Le gouvernement hongrois a annoncé son intention de construire un mur sur les 175 km de frontière avec la Serbie afin de faire barrage aux migrants qui affluent dans le pays. Ce projet réveille le souvenir douloureux du « rideau de fer » est-ouest, que la Hongrie fut la première à abattre en 1989. Crocs de boucher agrippe la question du nouveau mur. Matériau d’un reportage paru dans Sud-Ouest.
Samedi 20 juin, dans un bel endroit des rives du Danube à Budapest, Guillaume a épousé Rita. Comme on le fait dans ce pays, le Français et sa promise hongroise ont échangé une rose lors de la cérémonie. L’adjointe au maire leur a dispensé un conseil. « Vous avez donné et accepté le cadeau le plus précieux de votre vie, l’amour. Dans votre future maison, cherchez ensemble un endroit spécial ou vous renouvellerez vos roses à chaque anniversaire de mariage. Elles l’emporteront sur les mots, les événements, l’indicible ». Le couple s’installera en France, sans doute près de Bordeaux.

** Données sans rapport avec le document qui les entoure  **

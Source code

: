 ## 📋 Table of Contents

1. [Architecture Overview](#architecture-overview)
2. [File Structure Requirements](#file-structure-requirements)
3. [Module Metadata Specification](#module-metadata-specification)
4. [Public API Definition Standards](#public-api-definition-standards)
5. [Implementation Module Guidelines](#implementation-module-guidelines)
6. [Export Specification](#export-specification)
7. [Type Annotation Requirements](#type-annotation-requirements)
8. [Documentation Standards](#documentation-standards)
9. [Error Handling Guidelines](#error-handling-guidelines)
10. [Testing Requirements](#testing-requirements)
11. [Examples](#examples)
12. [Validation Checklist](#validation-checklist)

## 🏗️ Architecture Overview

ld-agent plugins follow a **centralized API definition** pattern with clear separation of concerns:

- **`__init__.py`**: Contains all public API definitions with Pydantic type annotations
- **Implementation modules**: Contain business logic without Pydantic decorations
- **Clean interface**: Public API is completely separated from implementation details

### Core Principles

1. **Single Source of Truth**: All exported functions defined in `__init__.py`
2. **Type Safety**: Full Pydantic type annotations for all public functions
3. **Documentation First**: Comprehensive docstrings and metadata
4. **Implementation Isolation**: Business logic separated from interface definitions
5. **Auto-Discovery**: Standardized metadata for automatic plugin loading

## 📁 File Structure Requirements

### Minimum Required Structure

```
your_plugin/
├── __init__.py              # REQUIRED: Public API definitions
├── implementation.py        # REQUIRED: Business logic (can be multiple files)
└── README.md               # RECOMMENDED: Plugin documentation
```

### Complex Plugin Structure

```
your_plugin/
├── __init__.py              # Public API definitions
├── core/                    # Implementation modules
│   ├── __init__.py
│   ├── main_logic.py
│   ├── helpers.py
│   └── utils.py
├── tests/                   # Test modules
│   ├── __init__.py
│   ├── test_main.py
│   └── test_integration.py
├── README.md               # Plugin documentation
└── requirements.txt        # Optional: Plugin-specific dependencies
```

Au temps de la naissance de Guillaume, 35 ans, et de Rita, 33 ans, leur union aurait été impossible, voire impensable. L’est et ouest de l’Europe étaient alors séparés par une frontière infranchissable, monstre de barbelés, tranchées, miradors, postes de tirs automatiques, garde-frontières implacables. La Hongrie reste profondément marquée par le drame de 1956, quand l’Armée rouge écrasa dans le sang une révolte contre le régime de fer hérité du stalinisme. Quelques 200.000 Hongrois connurent alors le sort des migrants d’aujourd’hui, contraints de tout abandonner, les poches vides, pour une aventure incertaine parfois à l’autre bout du monde, où ils furent souvent accueillis avec bienveillance.
On l’a oublié en France : c’est la Hongrie qui a abattu ce « rideau de fer », maudit pour elle, après un demi-siècle d’existence, le 27 juin 1989, quand pour l’Histoire le ministre des Affaires étrangères hongrois de l’époque Gyula Horn découpa les barbelés devant les caméras à la frontière avec l’Autriche. Il laissait passer ainsi vers la liberté les Allemands de l’est fuyant leur dictature moribonde. C’était le signal de l’effondrement final du rideau de fer et du communisme en Europe, dont l’épisode ultime fut la chute du Mur de Berlin l’année suivante.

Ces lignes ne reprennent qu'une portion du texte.